* Instructions for the task *
All lines ahead of the one containing "- 🌱 I’m currently learning ..." are to be left out; that line and each one after it, through the end of the records below, are to be duplicated exactly.

# # # #

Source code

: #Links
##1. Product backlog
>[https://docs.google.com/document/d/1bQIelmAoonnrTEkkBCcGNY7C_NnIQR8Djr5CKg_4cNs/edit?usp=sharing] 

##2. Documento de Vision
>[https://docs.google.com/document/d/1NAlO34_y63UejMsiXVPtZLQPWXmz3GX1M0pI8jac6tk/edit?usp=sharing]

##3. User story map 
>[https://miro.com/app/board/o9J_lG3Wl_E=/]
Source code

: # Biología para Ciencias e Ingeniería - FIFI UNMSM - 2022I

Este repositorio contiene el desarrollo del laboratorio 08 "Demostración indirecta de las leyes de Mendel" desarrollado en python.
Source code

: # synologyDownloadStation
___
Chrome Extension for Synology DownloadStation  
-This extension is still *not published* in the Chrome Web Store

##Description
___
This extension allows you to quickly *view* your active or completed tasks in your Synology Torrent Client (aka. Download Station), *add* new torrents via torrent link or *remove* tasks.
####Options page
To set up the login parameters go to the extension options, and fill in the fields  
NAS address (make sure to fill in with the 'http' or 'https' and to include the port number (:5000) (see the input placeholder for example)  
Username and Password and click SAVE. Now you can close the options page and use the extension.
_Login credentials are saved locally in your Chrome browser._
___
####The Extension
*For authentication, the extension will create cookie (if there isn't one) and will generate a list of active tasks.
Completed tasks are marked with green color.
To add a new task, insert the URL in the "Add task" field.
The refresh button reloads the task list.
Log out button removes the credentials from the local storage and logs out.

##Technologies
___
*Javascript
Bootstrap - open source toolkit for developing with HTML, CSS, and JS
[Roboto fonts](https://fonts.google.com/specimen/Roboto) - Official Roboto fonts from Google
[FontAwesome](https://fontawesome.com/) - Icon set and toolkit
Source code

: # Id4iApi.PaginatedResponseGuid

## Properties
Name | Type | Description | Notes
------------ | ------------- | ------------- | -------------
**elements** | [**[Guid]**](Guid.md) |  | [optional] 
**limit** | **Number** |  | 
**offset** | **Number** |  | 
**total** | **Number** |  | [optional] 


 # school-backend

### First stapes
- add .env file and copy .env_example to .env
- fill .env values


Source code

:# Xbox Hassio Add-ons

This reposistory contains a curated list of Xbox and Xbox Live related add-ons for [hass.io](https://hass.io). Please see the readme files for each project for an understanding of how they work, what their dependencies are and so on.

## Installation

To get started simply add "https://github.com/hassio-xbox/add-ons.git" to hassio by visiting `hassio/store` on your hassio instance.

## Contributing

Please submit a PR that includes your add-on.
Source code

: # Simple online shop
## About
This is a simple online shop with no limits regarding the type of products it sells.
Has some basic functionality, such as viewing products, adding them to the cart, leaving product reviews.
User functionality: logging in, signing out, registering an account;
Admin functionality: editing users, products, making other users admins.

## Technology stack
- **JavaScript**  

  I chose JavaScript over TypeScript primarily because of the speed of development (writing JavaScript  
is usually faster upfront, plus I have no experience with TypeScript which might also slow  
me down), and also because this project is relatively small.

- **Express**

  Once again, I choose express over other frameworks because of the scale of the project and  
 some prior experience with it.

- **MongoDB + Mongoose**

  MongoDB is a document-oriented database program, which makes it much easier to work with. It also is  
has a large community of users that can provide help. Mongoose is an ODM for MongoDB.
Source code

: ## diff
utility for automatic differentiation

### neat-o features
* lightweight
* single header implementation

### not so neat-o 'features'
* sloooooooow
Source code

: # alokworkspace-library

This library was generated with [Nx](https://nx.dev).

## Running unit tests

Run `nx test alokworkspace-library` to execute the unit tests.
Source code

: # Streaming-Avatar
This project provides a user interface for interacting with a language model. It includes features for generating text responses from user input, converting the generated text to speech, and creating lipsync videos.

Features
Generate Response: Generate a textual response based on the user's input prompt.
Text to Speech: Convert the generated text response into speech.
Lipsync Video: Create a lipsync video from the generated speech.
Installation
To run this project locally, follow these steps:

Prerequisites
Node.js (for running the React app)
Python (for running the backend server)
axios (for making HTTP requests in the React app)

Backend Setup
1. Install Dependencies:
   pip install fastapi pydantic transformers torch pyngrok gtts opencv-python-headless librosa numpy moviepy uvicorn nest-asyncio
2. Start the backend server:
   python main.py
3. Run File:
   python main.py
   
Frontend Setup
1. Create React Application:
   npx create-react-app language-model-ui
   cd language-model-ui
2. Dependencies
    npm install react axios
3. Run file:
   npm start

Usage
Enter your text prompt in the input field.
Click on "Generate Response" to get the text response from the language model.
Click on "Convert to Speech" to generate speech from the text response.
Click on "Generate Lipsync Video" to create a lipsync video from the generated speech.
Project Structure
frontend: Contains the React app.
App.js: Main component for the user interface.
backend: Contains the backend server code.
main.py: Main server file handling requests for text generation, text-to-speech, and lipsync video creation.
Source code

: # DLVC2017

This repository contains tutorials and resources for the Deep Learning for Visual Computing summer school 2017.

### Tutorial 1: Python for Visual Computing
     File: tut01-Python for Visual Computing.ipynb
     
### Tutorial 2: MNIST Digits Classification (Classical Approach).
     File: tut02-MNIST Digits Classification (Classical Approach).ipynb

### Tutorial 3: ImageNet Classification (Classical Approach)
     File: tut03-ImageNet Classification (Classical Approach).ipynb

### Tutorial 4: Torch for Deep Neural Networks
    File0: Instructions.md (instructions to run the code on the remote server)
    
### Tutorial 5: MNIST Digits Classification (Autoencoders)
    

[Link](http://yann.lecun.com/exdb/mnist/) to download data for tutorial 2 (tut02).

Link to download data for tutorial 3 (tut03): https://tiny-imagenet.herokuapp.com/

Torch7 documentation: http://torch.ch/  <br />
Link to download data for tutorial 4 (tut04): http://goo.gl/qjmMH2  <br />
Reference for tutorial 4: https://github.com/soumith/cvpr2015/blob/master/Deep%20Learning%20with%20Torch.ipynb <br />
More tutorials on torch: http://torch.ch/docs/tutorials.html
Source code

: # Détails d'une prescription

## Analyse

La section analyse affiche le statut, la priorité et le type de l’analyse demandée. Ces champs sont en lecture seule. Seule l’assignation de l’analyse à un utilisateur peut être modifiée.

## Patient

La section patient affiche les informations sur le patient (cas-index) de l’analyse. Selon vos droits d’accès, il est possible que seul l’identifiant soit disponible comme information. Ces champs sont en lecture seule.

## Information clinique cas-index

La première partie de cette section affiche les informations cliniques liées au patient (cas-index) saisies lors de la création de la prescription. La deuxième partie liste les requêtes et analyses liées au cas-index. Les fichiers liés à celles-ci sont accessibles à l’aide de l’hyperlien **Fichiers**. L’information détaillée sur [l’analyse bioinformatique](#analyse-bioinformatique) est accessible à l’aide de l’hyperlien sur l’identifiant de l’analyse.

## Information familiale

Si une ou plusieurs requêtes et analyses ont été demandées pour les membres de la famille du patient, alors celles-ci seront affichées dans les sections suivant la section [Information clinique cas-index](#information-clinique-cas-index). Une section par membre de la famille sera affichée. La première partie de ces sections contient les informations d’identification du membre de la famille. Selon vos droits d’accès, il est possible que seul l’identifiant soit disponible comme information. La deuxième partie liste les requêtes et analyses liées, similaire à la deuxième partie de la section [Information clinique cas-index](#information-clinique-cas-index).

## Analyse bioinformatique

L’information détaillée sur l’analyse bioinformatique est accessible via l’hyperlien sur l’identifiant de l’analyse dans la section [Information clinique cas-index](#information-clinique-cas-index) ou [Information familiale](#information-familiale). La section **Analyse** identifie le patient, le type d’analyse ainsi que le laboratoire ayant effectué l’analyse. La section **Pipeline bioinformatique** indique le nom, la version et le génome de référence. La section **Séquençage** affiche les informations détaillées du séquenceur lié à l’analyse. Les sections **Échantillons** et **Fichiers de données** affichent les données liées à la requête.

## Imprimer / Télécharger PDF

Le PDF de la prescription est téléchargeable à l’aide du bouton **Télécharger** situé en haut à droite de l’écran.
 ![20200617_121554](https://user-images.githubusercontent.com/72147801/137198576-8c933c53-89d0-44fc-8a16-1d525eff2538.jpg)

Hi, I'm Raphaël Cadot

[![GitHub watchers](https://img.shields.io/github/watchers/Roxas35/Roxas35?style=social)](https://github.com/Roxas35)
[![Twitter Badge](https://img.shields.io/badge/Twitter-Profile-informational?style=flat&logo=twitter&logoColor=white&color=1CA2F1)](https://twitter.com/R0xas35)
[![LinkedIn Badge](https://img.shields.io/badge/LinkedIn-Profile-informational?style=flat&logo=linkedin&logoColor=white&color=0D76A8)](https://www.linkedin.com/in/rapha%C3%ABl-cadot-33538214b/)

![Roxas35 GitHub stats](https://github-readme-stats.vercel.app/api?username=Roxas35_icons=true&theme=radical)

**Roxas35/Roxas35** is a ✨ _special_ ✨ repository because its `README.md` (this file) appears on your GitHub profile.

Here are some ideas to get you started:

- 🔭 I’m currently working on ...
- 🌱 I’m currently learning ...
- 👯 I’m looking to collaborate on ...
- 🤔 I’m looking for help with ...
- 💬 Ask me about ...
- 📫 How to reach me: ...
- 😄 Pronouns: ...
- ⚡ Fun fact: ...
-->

# # # #

* Answer for the task *
- 🌱 I’m currently learning ...
- 👯 I’m looking to collaborate on ...
- 🤔 I’m looking for help with ...
- 💬 Ask me about ...
- 📫 How to reach me: ...
- 😄 Pronouns: ...
- ⚡ Fun fact: ...
-->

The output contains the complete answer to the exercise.